Artikel 9. Citeertitel

[Regeling vervallen per 09-06-2016]

Deze regeling wordt aangehaald als: Warenwetregeling liften.

’s-Gravenhage, 12 december 1996

De

Staatssecretaris

voornoemd,

F.H.G. de Grave

Bijlage 1. behorend bij artikel 2, Warenwetregeling Liften

[Regeling vervallen per 09-06-2016]

Werkveldspecifiek document voor Aanwijzing en Toezicht op de instellingen voor overeenstemmingsbeoordelingsprocedures voor de richtlijn 95/16/EG – Liften

[Regeling vervallen per 09-06-2016]

Document: WDAT-Liften Handelsfase

Onder beheer van:

SBCL

Dorpsstraat 11

1261 ES Blaricum

www.sbcl.nl

INHOUD

1.

INLEIDING

2.

DEFINITIES

3.

WERKVELDSPECIFIEKE KENMERKEN

 

3.1

Beschrijving document

 

3.2

Actieve partijen

 

3.3

Risicoanalyse

4.

EISEN TEN BEHOEVE VAN DE AANWIJZING

 

4.1

Algemeen kader

 

4.2

Aanwijzingskavels

 

4.3

Eisen aan de keuringsinstellingen

 

4.4

Productcertificatie, inspectie en systeemcertificatie

 

4.5

Functies en vakbekwaamheidseisen

 

4.6

Aanwijzingscriteria

5.

TOEZICHT

6.

MAATREGELEN

1. Inleiding

[Regeling vervallen per 09-06-2016]

Voor liften zijn wettelijk verplichte conformiteitbeoordelingsprocedures vastgesteld. De procedures zijn in overeenstemming met de Richtlijn 95/16/EG van het Europees Parlement en de Raad van 29 juni 1995 inzake de onderlinge aanpassing van de wetgevingen van de Lid-Staten betreffende Liften, hierna: de Richtlijn. De Richtlijn is geïmplementeerd in het Warenwetbesluit Liften. Voor elk product dat onder de Richtlijn valt moet een EG-verklaring van Overeenstemming worden opgesteld. Hierin verklaart de fabrikant dat aan alle essentiële eisen van veiligheid en gezondheid uit de Richtlijn wordt voldaan. De fabrikant of een gemachtigd persoon van de fabrikant ondertekent de verklaring en stuurt deze verklaring mee met het product. Ook brengt hij de CE- markering op het product aan.
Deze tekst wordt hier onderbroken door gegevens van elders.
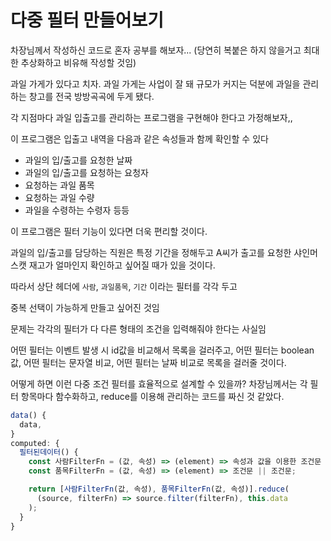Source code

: # 다중 필터 만들어보기

차장님께서 작성하신 코드로 혼자 공부를 해보자... (당연히 복붙은 하지 않을거고 최대한 추상화하고 비유해 작성할 것임)

과일 가게가 있다고 치자. 과일 가게는 사업이 잘 돼 규모가 커지는 덕분에 과일을 관리하는 창고를 전국 방방곡곡에 두게 됐다.

각 지점마다 과일 입출고를 관리하는 프로그램을 구현해야 한다고 가정해보자,,

이 프로그램은 입출고 내역을 다음과 같은 속성들과 함께 확인할 수 있다

* 과일의 입/출고를 요청한 날짜
* 과일의 입/출고를 요청하는 요청자
* 요청하는 과일 품목
* 요청하는 과일 수량
* 과일을 수령하는 수령자 등등

이 프로그램은 필터 기능이 있다면 더욱 편리할 것이다.

과일의 입/출고를 담당하는 직원은 특정 기간을 정해두고 A씨가 출고를 요청한 샤인머스캣 재고가 얼마인지 확인하고 싶어질 때가 있을 것이다.

따라서 상단 헤더에 `사람`, `과일품목`, `기간` 이라는 필터를 각각 두고

중복 선택이 가능하게 만들고 싶어진 것임

문제는 각각의 필터가 다 다른 형태의 조건을 입력해줘야 한다는 사실임

어떤 필터는 이벤트 발생 시 id값을 비교해서 목록을 걸러주고, 어떤 필터는 boolean 값, 어떤 필터는 문자열 비교, 어떤 필터는 날짜 비교로 목록을 걸러줄 것이다.

어떻게 하면 이런 다중 조건 필터를 효율적으로 설계할 수 있을까? 차장님께서는 각 필터 항목마다 함수화하고, reduce를 이용해 관리하는 코드를 짜신 것 같았다.

```vue.js
data() {
  data,
}
computed: {
  필터된데이터() {
    const 사람FilterFn = (값, 속성) => (element) => 속성과 값을 이용한 조건문 || 속성과 값을 이용한 조건문 || ... || 조건문;
    const 품목FilterFn = (값, 속성) => (element) => 조건문 || 조건문;

    return [사람FilterFn(값, 속성), 품목FilterFn(값, 속성)].reduce(
      (source, filterFn) => source.filter(filterFn), this.data
    );
  }
}
```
Keuringsinstellingen voeren productkeuringen uit. In Nederland gevestigde instellingen dienen door de minister van SZW te zijn aangewezen. Deze instellingen worden bij de Europese Commissie aangemeld als conformity assessment body (CAB), voorheen Notified Body.

Dit document voor aanwijzing en toezicht verwijst naar de Europese eisen waar keuringsinstellingen aan moeten voldoen alvorens de minister van SZW overgaat tot aanwijzing op een werkveld van het Warenwetbesluit Liften. De Raad voor Accreditatie zal aan de hand van dit document de keuringsinstellingen beoordelen1. Kortweg komt deze beoordeling neer op het volgende:

  • 1. Een (kandidaat) conformity assessment body (CAB) moet voldoen aan de eisen genoemd in de specifieke ‘nieuwe aanpak’ richtlijn en aan de eisen als genoemd in het besluit van het New Legislative Framework (NLF), ook wel ‘het goederenpakket’ genoemd;

  • 2. De (kandidaat) CAB kan aantonen dat hij aan deze eisen voldoet door het overleggen van een accreditatie op de toepasselijke geharmoniseerde accreditatienorm voor de scope van de aanwijzing;

  • 3. Als de (kandidaat) CAB kiest om niet de weg van accreditatie te volgen, kan de (kandidaat) CAB worden beoordeeld op basis van dezelfde geharmoniseerde norm als genoemd onder punt 2;

De geharmoniseerde normen zijn gepubliceerd door de Europese Commissie in het Official Journal.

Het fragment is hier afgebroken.